■ Task requirements: Using the data beneath this instruction, retype only the lines from the one that contains "to model environments" down to the one that contains "In a POMDP the", both included, exactly as they appear.

**** Data under study

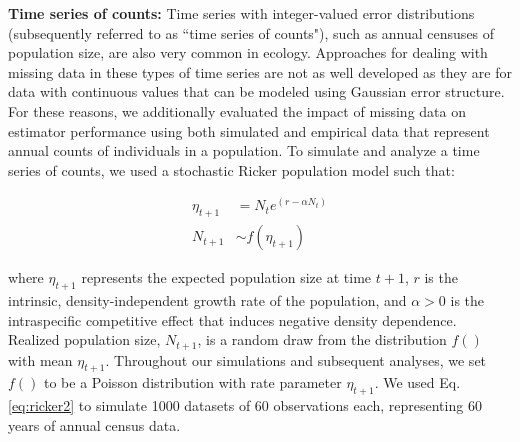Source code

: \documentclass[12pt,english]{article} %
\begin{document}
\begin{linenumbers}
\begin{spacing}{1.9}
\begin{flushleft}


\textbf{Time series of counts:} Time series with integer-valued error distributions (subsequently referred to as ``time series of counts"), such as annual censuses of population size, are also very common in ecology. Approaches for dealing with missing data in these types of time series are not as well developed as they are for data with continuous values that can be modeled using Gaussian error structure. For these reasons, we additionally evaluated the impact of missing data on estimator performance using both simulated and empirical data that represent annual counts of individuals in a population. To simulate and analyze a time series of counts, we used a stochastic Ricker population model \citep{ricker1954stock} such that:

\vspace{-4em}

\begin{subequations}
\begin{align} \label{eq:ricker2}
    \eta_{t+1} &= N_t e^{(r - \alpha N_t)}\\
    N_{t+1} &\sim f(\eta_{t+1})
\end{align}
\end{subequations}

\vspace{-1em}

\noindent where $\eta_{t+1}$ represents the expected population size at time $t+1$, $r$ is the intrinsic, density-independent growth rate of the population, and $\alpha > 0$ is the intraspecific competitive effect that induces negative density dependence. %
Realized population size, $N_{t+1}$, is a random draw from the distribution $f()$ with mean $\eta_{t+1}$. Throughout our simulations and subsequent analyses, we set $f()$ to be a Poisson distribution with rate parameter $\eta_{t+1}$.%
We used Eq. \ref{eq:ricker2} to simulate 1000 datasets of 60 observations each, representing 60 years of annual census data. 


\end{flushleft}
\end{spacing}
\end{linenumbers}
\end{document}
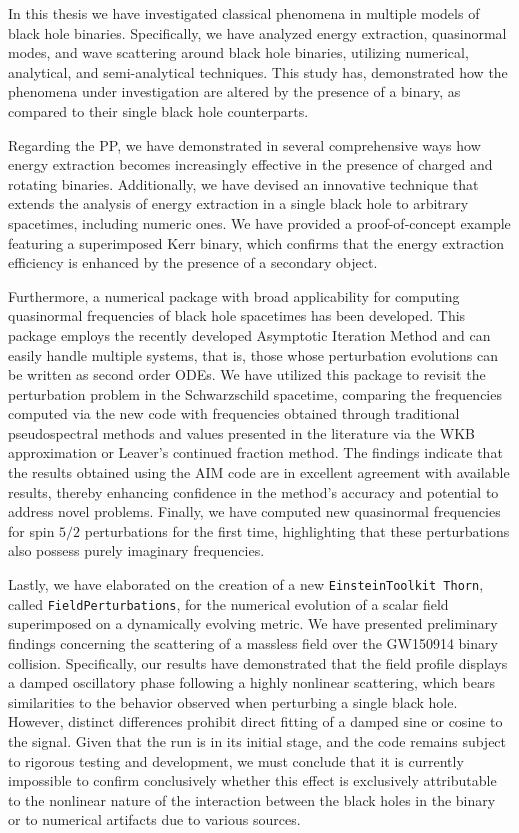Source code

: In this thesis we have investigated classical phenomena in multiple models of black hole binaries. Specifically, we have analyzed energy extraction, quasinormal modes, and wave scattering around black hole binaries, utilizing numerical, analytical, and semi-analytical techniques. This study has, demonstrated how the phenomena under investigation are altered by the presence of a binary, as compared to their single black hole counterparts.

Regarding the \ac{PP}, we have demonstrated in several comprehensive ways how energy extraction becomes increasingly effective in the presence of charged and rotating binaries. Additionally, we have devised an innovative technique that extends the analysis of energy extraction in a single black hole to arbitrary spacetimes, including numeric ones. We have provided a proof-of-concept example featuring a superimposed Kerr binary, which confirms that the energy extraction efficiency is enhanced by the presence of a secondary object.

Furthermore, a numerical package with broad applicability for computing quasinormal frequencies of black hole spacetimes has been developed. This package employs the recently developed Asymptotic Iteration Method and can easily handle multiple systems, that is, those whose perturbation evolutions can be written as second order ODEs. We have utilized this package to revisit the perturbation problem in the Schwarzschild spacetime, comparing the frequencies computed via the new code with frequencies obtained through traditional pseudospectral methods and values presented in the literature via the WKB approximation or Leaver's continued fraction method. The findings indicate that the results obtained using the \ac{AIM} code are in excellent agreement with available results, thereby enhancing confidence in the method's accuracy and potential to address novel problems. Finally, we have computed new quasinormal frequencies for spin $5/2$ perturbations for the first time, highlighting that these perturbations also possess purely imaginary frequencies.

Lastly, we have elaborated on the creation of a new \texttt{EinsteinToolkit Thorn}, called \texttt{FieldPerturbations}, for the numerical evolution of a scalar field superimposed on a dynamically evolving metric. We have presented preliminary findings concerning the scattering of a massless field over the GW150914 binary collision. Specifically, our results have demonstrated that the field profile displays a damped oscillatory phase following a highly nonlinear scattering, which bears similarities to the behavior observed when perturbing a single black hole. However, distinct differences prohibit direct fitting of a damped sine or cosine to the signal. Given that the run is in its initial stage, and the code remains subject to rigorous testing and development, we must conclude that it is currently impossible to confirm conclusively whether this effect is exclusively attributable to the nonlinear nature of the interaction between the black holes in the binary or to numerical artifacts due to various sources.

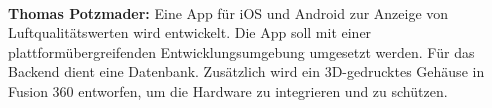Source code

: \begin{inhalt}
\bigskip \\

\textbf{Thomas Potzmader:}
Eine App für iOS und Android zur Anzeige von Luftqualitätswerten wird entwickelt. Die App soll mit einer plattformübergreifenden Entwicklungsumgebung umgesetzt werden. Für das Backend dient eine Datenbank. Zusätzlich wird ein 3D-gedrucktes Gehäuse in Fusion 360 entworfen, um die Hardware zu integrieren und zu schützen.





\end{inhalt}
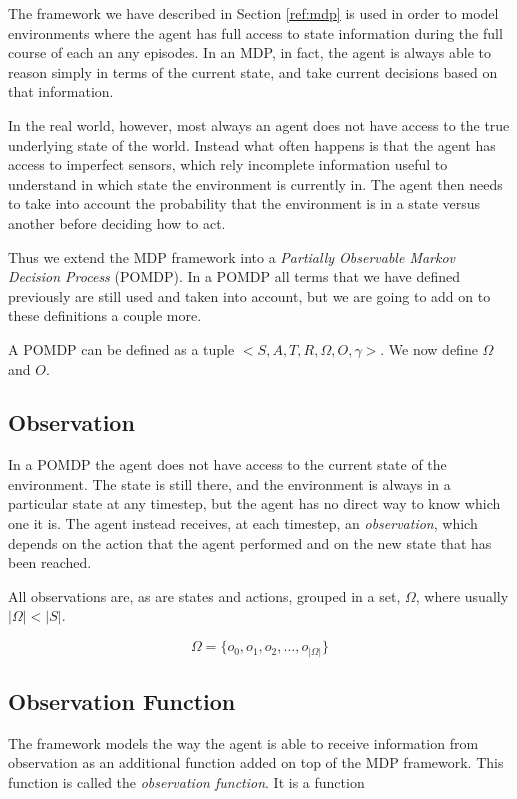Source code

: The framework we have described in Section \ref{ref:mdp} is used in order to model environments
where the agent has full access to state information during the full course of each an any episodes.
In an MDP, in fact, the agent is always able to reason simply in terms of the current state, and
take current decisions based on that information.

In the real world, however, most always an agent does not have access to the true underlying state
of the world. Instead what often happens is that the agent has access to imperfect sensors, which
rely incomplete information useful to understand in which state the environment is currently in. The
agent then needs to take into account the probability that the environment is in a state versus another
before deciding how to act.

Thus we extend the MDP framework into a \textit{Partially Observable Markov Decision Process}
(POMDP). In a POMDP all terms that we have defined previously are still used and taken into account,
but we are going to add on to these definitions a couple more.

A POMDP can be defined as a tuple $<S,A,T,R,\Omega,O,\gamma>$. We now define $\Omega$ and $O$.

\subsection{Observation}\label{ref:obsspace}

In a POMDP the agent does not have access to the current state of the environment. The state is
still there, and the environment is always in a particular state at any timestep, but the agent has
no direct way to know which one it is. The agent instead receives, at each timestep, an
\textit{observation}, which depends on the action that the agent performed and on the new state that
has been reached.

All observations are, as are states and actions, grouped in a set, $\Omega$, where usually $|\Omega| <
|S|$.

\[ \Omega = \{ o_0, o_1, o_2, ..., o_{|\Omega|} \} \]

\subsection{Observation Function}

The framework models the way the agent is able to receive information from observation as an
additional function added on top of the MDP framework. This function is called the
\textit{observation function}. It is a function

********
**** Data under study

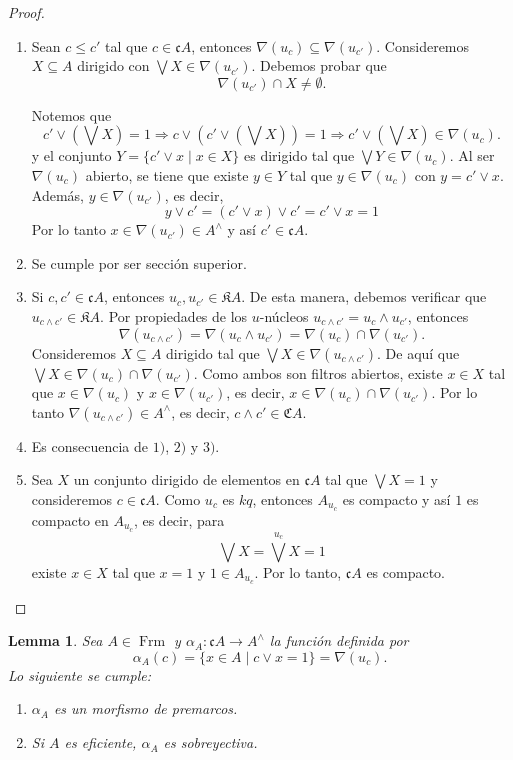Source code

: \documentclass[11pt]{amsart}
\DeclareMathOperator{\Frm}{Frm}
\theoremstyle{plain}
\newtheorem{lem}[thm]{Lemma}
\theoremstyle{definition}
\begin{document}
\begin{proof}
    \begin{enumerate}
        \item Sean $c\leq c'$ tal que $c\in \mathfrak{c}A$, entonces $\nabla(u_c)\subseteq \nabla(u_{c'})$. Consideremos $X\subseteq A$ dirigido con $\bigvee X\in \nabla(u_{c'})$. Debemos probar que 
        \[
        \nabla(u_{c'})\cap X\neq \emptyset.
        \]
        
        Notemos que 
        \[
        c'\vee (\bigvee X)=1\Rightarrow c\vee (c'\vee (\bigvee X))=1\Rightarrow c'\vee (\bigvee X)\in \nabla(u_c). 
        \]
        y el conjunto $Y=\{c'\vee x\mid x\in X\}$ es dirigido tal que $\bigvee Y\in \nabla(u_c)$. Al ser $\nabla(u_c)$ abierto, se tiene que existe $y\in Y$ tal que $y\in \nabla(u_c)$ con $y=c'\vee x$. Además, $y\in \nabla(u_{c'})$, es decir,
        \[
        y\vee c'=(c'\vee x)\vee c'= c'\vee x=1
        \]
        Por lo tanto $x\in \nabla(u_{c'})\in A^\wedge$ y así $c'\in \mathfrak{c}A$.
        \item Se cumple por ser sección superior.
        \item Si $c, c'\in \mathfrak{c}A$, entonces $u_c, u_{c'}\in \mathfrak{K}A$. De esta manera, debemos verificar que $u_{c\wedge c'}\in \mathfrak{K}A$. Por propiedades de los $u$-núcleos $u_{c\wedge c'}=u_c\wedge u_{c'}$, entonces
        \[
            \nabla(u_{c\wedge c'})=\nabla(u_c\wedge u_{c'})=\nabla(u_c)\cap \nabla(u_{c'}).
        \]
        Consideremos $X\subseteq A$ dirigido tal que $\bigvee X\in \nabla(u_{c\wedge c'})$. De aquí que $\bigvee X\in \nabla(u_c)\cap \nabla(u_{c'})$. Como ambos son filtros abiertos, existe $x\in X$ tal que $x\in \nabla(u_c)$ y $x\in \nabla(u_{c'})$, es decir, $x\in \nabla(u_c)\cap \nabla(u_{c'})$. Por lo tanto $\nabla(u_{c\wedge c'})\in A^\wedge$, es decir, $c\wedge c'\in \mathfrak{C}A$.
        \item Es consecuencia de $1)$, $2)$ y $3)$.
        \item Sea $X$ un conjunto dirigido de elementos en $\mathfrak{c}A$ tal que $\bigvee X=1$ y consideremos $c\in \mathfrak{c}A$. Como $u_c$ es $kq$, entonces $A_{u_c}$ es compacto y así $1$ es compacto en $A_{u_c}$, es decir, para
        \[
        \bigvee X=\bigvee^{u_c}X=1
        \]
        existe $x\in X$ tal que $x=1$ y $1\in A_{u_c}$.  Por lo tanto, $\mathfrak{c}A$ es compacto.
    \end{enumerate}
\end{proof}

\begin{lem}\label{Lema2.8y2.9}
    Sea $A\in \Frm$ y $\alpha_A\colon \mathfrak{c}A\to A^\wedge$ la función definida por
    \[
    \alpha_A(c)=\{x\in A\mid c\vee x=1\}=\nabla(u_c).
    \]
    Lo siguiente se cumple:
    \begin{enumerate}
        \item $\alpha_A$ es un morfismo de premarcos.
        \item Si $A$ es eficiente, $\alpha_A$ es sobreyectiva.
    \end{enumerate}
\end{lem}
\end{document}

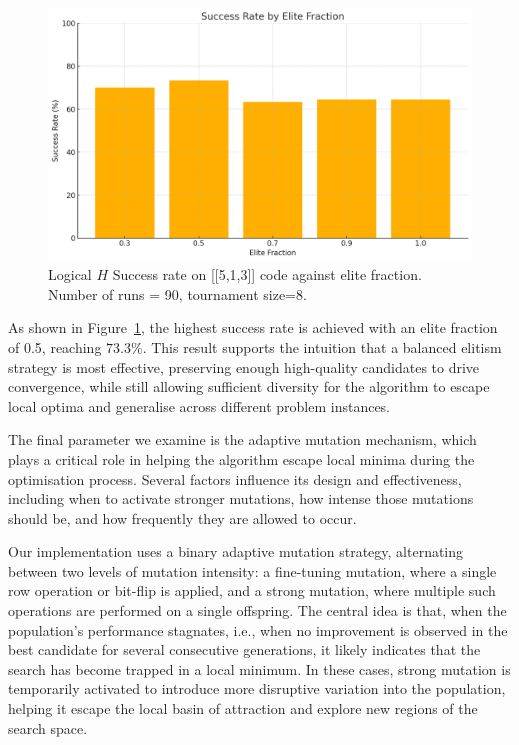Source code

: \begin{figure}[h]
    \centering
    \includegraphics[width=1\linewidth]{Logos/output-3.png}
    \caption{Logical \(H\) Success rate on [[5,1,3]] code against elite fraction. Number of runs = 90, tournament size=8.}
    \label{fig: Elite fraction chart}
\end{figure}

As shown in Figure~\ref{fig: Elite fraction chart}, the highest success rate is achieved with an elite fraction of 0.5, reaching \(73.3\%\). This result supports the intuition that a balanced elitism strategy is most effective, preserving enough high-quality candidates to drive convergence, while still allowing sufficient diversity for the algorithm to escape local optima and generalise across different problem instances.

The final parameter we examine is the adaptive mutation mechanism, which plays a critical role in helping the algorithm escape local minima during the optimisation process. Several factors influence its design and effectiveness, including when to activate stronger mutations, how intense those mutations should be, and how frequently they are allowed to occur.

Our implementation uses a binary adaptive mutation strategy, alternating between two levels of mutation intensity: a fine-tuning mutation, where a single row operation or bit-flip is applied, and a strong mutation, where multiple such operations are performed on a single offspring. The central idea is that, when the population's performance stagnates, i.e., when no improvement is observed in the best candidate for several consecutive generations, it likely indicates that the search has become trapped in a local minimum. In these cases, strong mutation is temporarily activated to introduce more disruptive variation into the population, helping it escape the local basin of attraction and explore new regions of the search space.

********
**** Data under study

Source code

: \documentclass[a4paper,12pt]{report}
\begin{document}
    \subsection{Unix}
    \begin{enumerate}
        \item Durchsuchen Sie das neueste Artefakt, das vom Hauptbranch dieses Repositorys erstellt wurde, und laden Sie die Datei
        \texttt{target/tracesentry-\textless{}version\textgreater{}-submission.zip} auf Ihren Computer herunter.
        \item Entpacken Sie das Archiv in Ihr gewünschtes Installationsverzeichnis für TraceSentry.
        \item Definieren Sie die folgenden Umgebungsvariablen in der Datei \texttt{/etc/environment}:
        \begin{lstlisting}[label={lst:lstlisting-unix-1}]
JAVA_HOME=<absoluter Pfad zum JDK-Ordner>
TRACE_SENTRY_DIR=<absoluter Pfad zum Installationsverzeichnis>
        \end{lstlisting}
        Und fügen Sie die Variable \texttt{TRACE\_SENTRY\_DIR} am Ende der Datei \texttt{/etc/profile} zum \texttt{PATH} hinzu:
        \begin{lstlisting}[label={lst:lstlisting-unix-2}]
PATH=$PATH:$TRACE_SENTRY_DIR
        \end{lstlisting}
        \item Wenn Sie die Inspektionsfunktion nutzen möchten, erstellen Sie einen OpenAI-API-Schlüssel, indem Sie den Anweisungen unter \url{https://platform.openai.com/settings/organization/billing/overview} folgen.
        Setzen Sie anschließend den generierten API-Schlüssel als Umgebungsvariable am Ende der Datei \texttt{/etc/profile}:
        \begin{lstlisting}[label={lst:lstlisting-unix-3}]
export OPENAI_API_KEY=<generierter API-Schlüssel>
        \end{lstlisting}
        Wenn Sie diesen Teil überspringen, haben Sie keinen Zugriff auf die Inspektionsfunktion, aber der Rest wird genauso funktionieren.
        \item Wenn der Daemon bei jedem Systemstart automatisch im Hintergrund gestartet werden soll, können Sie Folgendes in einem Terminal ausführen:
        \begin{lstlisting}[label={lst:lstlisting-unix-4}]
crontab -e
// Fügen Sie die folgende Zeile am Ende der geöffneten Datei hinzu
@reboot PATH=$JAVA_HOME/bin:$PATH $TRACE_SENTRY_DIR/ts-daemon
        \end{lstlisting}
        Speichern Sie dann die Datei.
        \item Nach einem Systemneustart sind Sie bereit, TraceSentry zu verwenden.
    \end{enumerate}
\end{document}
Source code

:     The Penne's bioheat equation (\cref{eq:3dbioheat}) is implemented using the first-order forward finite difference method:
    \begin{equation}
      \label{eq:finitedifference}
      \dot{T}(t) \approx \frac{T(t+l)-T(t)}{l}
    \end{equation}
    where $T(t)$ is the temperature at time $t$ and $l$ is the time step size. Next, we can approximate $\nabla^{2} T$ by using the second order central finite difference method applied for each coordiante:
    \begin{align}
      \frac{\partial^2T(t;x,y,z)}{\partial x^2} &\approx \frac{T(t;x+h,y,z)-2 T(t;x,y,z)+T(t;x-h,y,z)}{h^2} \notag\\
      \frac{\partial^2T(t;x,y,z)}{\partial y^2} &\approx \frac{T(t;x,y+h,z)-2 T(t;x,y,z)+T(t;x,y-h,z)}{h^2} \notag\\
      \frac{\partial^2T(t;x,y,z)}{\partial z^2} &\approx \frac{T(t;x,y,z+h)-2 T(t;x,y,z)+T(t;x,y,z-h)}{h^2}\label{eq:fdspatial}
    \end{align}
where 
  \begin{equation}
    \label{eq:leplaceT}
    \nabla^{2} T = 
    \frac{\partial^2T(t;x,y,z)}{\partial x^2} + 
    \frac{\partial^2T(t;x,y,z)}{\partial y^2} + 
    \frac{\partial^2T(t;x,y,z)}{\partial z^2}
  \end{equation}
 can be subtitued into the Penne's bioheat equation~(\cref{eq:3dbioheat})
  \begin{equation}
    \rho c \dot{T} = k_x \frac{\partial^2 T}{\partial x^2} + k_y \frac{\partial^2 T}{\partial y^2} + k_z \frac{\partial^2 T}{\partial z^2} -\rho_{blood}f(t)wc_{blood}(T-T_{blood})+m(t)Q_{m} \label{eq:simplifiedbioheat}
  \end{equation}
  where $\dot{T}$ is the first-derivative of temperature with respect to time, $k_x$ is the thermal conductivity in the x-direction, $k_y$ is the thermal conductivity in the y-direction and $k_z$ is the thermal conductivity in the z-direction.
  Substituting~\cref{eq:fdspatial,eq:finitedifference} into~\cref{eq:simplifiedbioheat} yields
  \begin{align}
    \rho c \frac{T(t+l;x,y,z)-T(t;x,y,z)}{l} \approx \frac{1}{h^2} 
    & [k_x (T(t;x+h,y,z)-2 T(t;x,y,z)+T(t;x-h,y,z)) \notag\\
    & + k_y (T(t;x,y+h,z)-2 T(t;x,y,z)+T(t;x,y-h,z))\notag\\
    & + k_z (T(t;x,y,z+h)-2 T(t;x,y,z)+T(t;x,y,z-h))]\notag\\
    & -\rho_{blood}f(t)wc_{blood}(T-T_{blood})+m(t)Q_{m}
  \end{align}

********

■ Response to the exercise:
: The framework we have described in Section \ref{ref:mdp} is used in order to model environments
where the agent has full access to state information during the full course of each an any episodes.
In an MDP, in fact, the agent is always able to reason simply in terms of the current state, and
take current decisions based on that information.

In the real world, however, most always an agent does not have access to the true underlying state
of the world. Instead what often happens is that the agent has access to imperfect sensors, which
rely incomplete information useful to understand in which state the environment is currently in. The
agent then needs to take into account the probability that the environment is in a state versus another
before deciding how to act.

Thus we extend the MDP framework into a \textit{Partially Observable Markov Decision Process}
(POMDP). In a POMDP all terms that we have defined previously are still used and taken into account,
but we are going to add on to these definitions a couple more.

A POMDP can be defined as a tuple $<S,A,T,R,\Omega,O,\gamma>$. We now define $\Omega$ and $O$.

\subsection{Observation}\label{ref:obsspace}

In a POMDP the agent does not have access to the current state of the environment. The state is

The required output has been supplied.